Nilt manqua de s’étouffer. Nom de l’omniscient ! Jio et Nethan avaient une manière très franche d’annoncer des problèmes aussi graves ! Nilt trouvait que, d’une certaine manière, les deux se ressemblaient tout en s’opposant. Mais cette réflexion fut bien vite balayée par une autre qu’il énonça à voix haute.
- Qu’avez-vous fait après ça ?
- On a eu une discussion assez tendue. fit Elijah, restant dans le vague : Et ils ont fini par nous encercler.
Nilt passa la main sur ses yeux en poussant un soupir exaspéré.
- On ne s’est pas battus ! s’empressa d’ajouter Elijah.
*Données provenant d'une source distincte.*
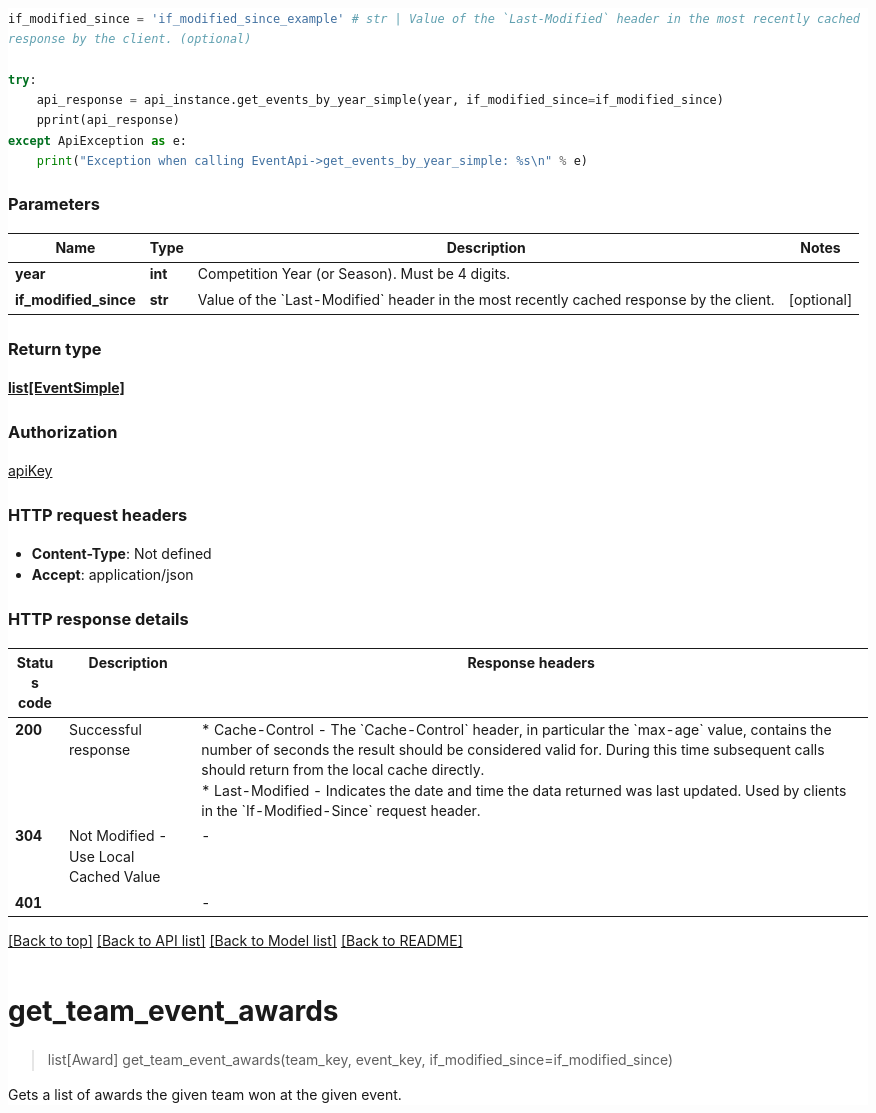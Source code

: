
```python
if_modified_since = 'if_modified_since_example' # str | Value of the `Last-Modified` header in the most recently cached response by the client. (optional)

try:
    api_response = api_instance.get_events_by_year_simple(year, if_modified_since=if_modified_since)
    pprint(api_response)
except ApiException as e:
    print("Exception when calling EventApi->get_events_by_year_simple: %s\n" % e)
```

### Parameters

Name | Type | Description  | Notes
------------- | ------------- | ------------- | -------------
 **year** | **int**| Competition Year (or Season). Must be 4 digits. | 
 **if_modified_since** | **str**| Value of the &#x60;Last-Modified&#x60; header in the most recently cached response by the client. | [optional] 

### Return type

[**list[EventSimple]**](EventSimple.md)

### Authorization

[apiKey](../README.md#apiKey)

### HTTP request headers

 - **Content-Type**: Not defined
 - **Accept**: application/json

### HTTP response details
| Status code | Description | Response headers |
|-------------|-------------|------------------|
**200** | Successful response |  * Cache-Control - The &#x60;Cache-Control&#x60; header, in particular the &#x60;max-age&#x60; value, contains the number of seconds the result should be considered valid for. During this time subsequent calls should return from the local cache directly. <br>  * Last-Modified - Indicates the date and time the data returned was last updated. Used by clients in the &#x60;If-Modified-Since&#x60; request header. <br>  |
**304** | Not Modified - Use Local Cached Value |  -  |
**401** |  |  -  |

[[Back to top]](#) [[Back to API list]](../README.md#documentation-for-api-endpoints) [[Back to Model list]](../README.md#documentation-for-models) [[Back to README]](../README.md)

# **get_team_event_awards**
> list[Award] get_team_event_awards(team_key, event_key, if_modified_since=if_modified_since)



Gets a list of awards the given team won at the given event.
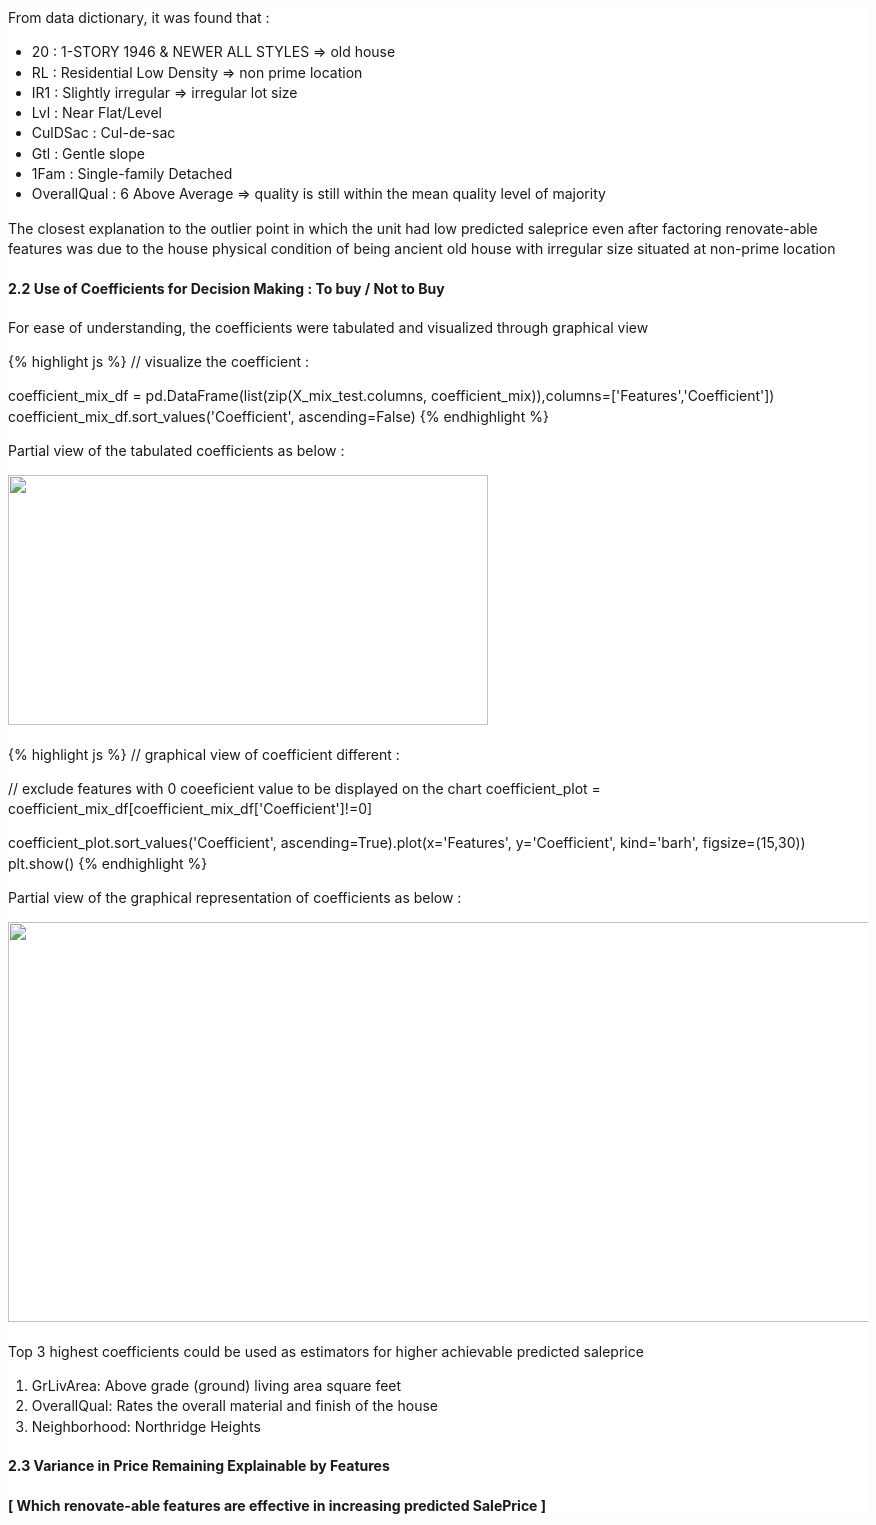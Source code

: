 
From data dictionary, it was found that :

- 20 :	1-STORY 1946 & NEWER ALL STYLES   => old house
- RL :	Residential Low Density           => non prime location
- IR1 :	Slightly irregular                => irregular lot size
- Lvl :	Near Flat/Level	
- CulDSac :	Cul-de-sac
- Gtl :	Gentle slope
- 1Fam :	Single-family Detached	
- OverallQual : 6	Above Average             => quality is still within the mean quality level of majority

The closest explanation to the outlier point in which the unit had low predicted saleprice even after factoring renovate-able features was due to the house physical condition of being ancient old house with irregular size situated at non-prime location

#### 2.2 Use of Coefficients for Decision Making : To buy / Not to Buy 

For ease of understanding, the coefficients were tabulated and visualized through graphical view

{% highlight js %}
// visualize the coefficient :

coefficient_mix_df = pd.DataFrame(list(zip(X_mix_test.columns, coefficient_mix)),columns=['Features','Coefficient'])
coefficient_mix_df.sort_values('Coefficient', ascending=False)
{% endhighlight %}

Partial view of the tabulated coefficients as below :

<img src="{{ site.baseurl }}/assets/img/portfolio/Coefficients_for_decision_making.png" width="480" height="250">

{% highlight js %}
// graphical view of coefficient different :

// exclude features with 0 coeeficient value to be displayed on the chart
coefficient_plot = coefficient_mix_df[coefficient_mix_df['Coefficient']!=0]

coefficient_plot.sort_values('Coefficient', ascending=True).plot(x='Features', y='Coefficient', kind='barh', figsize=(15,30))
plt.show()
{% endhighlight %}

Partial view of the graphical representation of coefficients as below :

<img src="{{ site.baseurl }}/assets/img/portfolio/Coefficient_plot_decison_making.png" width="1200" height="400">

Top 3 highest coefficients could be used as estimators for higher achievable predicted saleprice
1. GrLivArea: Above grade (ground) living area square feet
2. OverallQual: Rates the overall material and finish of the house
3. Neighborhood: Northridge Heights

#### 2.3 Variance in Price Remaining Explainable by Features
####  [ Which renovate-able features are effective in increasing predicted SalePrice ]
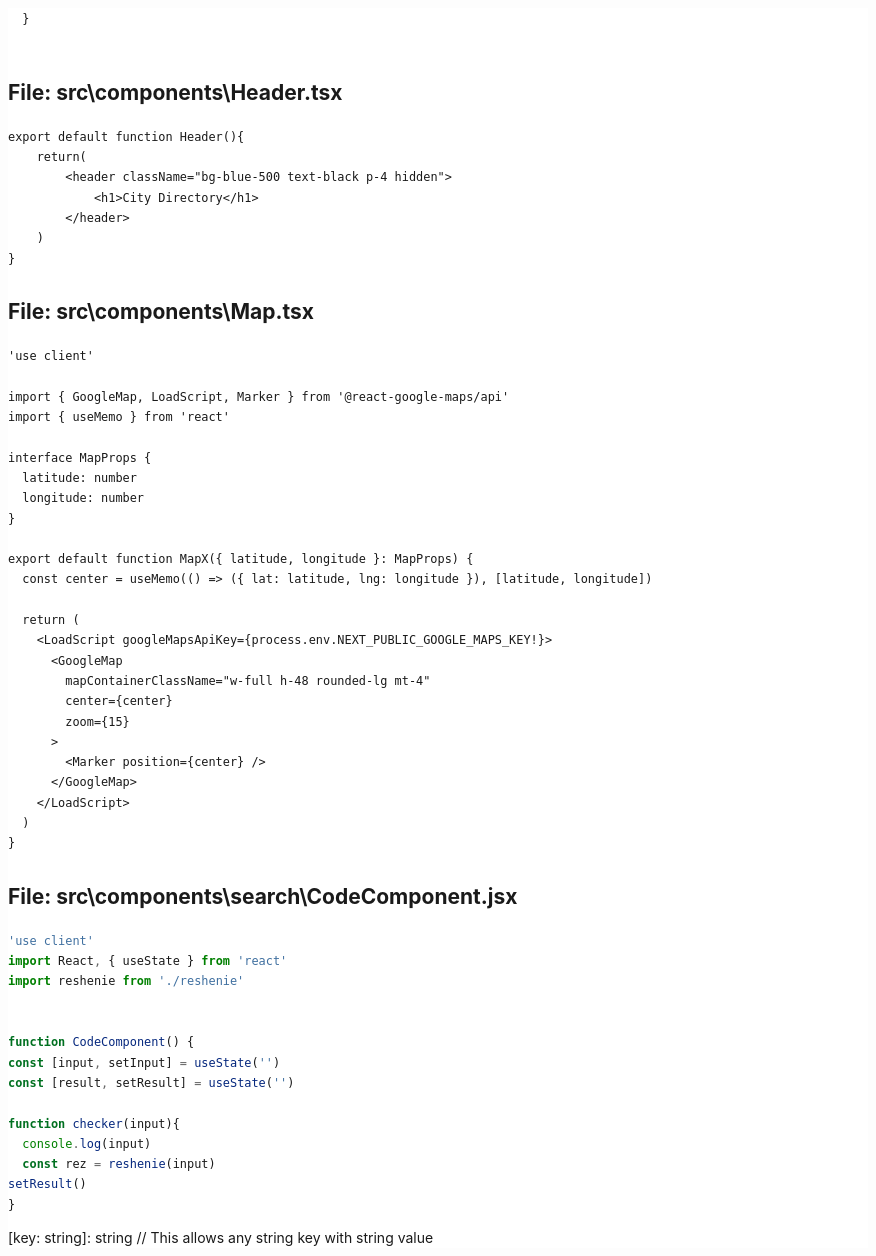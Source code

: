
 ```tsx
  }
  
```

## File: src\components\Header.tsx
```tsx
export default function Header(){
    return(
        <header className="bg-blue-500 text-black p-4 hidden">
            <h1>City Directory</h1>
        </header>
    )
}
```

## File: src\components\Map.tsx
```tsx
'use client'

import { GoogleMap, LoadScript, Marker } from '@react-google-maps/api'
import { useMemo } from 'react'

interface MapProps {
  latitude: number
  longitude: number
}

export default function MapX({ latitude, longitude }: MapProps) {
  const center = useMemo(() => ({ lat: latitude, lng: longitude }), [latitude, longitude])
  
  return (
    <LoadScript googleMapsApiKey={process.env.NEXT_PUBLIC_GOOGLE_MAPS_KEY!}>
      <GoogleMap
        mapContainerClassName="w-full h-48 rounded-lg mt-4"
        center={center}
        zoom={15}
      >
        <Marker position={center} />
      </GoogleMap>
    </LoadScript>
  )
}

```

## File: src\components\search\CodeComponent.jsx
```jsx
'use client'
import React, { useState } from 'react'
import reshenie from './reshenie'


function CodeComponent() {
const [input, setInput] = useState('')
const [result, setResult] = useState('')

function checker(input){
  console.log(input)
  const rez = reshenie(input)
setResult()
}

```

  [key: string]: string  // This allows any string key with string value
- On s’est enfuis. renchérit Jio : Et on a réussi à les semer.
- En plus, on a fini par trouver de la nourriture. Alors tout est bien qui finit bien, non ? demanda Nethan.
Ils se complétaient bien, ces trois-là. Ils auraient donné du fil à retordre aux adultes, s’ils avaient été éduqués ensemble. Comment pouvait-on être de pareils puits à ennuis et, pourtant, s’en sortir relativement indemnes ? Ils avaient à la fois une chance miraculeuse et une malchance qui frôlait la malédiction.
- Y-a-t-il eu des témoins ? Quelqu’un d’autre vous a suivis ?
- N… commença Elijah.
Mais il fut interrompu d’une voix cassante par Jio, qui n’avait pas bougé de son spot contre le mur, près des étagères de livres.
- Oui. On nous a suivis.
Nilt ne fut pas le seul à pousser une exclamation surprise. Les deux camarades de Jio n’étaient pas au courant. Jio continua du ton sec et froid qu’avait sa voix en temps normal.
- Je l’ai senti, je ne saurais pas l’expliquer. Mais je ne pense pas qu’il ou elle soit hostile. C’était peut-être juste un passant curieux de la situation. J’ai plus senti cette personne-là que les autres, mais enfaite, plusieurs passants nous ont suivis.
Oui. Ce n’était pas anormal. Les combats dans la rue et les courses-poursuites attiraient les curieux. Mais Nilt ne pouvait s’empêcher d’avoir un mauvais pressentiment. Il ne savait que faire. Le mieux aurait été d’empêcher ces trois-là de sortir du foyer mais il estimait ne pas en avoir le droit. Elijah et Nethan avaient été enfermés au LERM pendant de longues années, Jio, prisonnier de la forteresse des mercenaires. Il ne vaudrait pas mieux que leurs anciens geôliers s’il leur ordonnait de rester ici, même pour leur sécurité. Finalement il s’avança vers les jeunes gens.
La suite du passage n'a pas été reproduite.